Primitive Christianity Revived, Again
Interpreting Our Past – Part 2
One of the characteristics of the period of Quietism is that the Quaker community was governed by a code of Discipline, which is to say a code of conduct. Williams sums up some of the code on page 126 with items that include prohibitions on alcohol, tobacco, cursing, failure to read scripture regularly, and others. I have read a number of Disciplines from this period in a book called ‘The Old Discipline’ and I think Williams’s description is accurate. I would even suggest that the Disciplines of the time were more thoroughgoing than Williams indicates.
Williams comments on the Discipline by saying, “If our generation inclines to smile at some of these regulations, the fact is clear to us all that these Friends of two centuries ago were fully convinced that Christianity is a life – not merely an identification with some religious sect or church.” (Page 126) Williams concludes this section with, “Such restrictions have, of course, long since been removed from the Discpline; and our generation deplores the loss to the Church of many godly and substantial families while the restrictions still remained in force.” (Page 126)
My first comment is simply to observe that today the book that governs a Quaker Yearly Meeting is likely to be called ‘Faith and Practice’. And it is unlikely to contain anything like the kinds of restrictions on everyday behavior that were the norm during the period of Quietism. This shift from a ‘Book of Discipline’ to a ‘Faith and Practice’ reflects a shift in the nature of the association. For both liberal and evangelical Quakers the feeling is that the disciplined life that was the norm under Quietism was too confining and lead to a loss of membership and energy; this is what Williams means by his remark deploring the loss of so many ‘substantial families’ of Quakers. This negative assessment of the Discipline is something that both liberal and evangelical Quakers share; they feel they have overcome and advanced beyond such an approach.

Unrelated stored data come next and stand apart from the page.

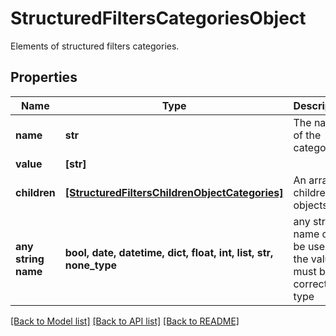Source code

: # StructuredFiltersCategoriesObject

Elements of structured filters categories.

## Properties
Name | Type | Description | Notes
------------ | ------------- | ------------- | -------------
**name** | **str** | The name of the category. | [optional] 
**value** | **[str]** |  | [optional] 
**children** | [**[StructuredFiltersChildrenObjectCategories]**](StructuredFiltersChildrenObjectCategories.md) | An array of children objects. | [optional] 
**any string name** | **bool, date, datetime, dict, float, int, list, str, none_type** | any string name can be used but the value must be the correct type | [optional]

[[Back to Model list]](../README.md#documentation-for-models) [[Back to API list]](../README.md#documentation-for-api-endpoints) [[Back to README]](../README.md)


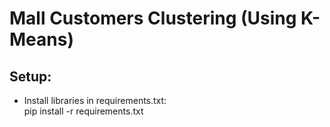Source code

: # Mall Customers Clustering (Using K-Means)

## Setup:
- Install libraries in requirements.txt:  
pip install -r requirements.txt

My second comment is that I think if one compares the function of discipline in a non-Quaker context a different way of looking at this period emerges. By ‘discipline’ I mean a written code of conduct which members of an association are expected to adhere to if they wish to remain in good standing.
The clearest example I can think of that instantiates this kind of social arrangement is monasticism. Christian monasticism is governed by a rule, such as the ‘Rule of Saint Benedict’. The rule outlines the basic parameters of a monastic life including codes of conduct, required observances, offices, and formation. What is remarkable about Christian monasticism is its tenacity over time. Though at times there have been strongly anti-monastic currents in Christian history, such as the English reformation, overall Christian monasticism has been able to survive and even flourish into the modern period. Although membership in specific orders that are governed by specific rules, or disciplines, has fluctuated, up and down, over the centuries, even so the monastic presence has been remarkably enduring.
Buddhist monasticism is another example of an institution of remarkable endurance. It has maintained its presence in the world, in basically the same form, for about 2500 years. Buddhist sects have come and gone; East Asia is littered with the archeological remains of temples and monuments; but Buddhist monasticism has retained its integrity and an identifiable continuity over the millennia.
Buddhist monasticism is governed by a rule, a code of discipline called the Vinaya. It is six volumes and meticulously governs the lives of Buddhist monastics in great detail.
There are other examples, but these two are illustrative. My point here is that Quaker historians tend to view the period of Quietism, and its Disciplines, through the lens of modern day hyper-individualism. They therefore conclude that the overall effect of the Discipline must have been a negative one because it impinges on individual expression which is the highest good to which modernity aspires. (I think it was Ross Douthat who noted that the only ‘ism’ that contemporary people believe in is ‘individualism’.) Unable to note the similarities between a Discipline governed life in other social contexts, and the Quaker Discipline of the period of Quietism, the analysis of its effects, by both liberal and evangelical historians, strikes me as shallow and off the mark. Given that there are types of rule-bound, disciplined life that have lasted far, far longer than the way outlined in Quaker Disciplines, the question that really needs asking is why was this focus on Discipline lost among the Quakers when it was not lost among the Benedictines, or the Carthusians, or the Theravada Buddhists?
I don’t have an answer; but I think it is a question that needs raising; my hope is that by asking such a question some light might be shed on the process that undermined the Quaker Way of life.
It is worth noting, I think, that a rule-bound, disciplined, life is not confined to monasticism. One can also find it among Anabaptist groups such as the Amish. Among the Amish the ‘Discipline’ is referred to as their ‘Ordnung’; and it is, perhaps, the closest analog to the Quaker Discipline of the period of Quietism. Amish Ordnung govern many aspects of behavior, establish the Order of Service, describe how to choose ministers and bishops, and how violations are to be handled. Violations can result in expulsion from the Amish community, just as violations of a monastic rule can result in expulsion, just as violations of a Quaker Discipline could also end in being ‘written out of the Meeting’.
The Amish were able to retain their approach into the modern period, but Quakers, by and large, were not. It seems to me the question that historians should ask is why Quakers lost their Discipline. I am particularly interested in hearing the voices of those who defended a traditional Quaker way of life; that is to say a way of life under a code of Discipline. I mean, when the evangelicals and liberals were altering that way of life, what did the traditionalists have to say? What was their point of view? It is difficult to find out what their perspective was because Quaker historians today do not seem to be interested in letting them speak to us. Having decided that the Discipline is something we are better off without, there is no need to allow contrary voices to speak. I think this is a loss and, personally, I would like to hear what the traditionalists had to say as they saw the Quaker Discipline slipping away.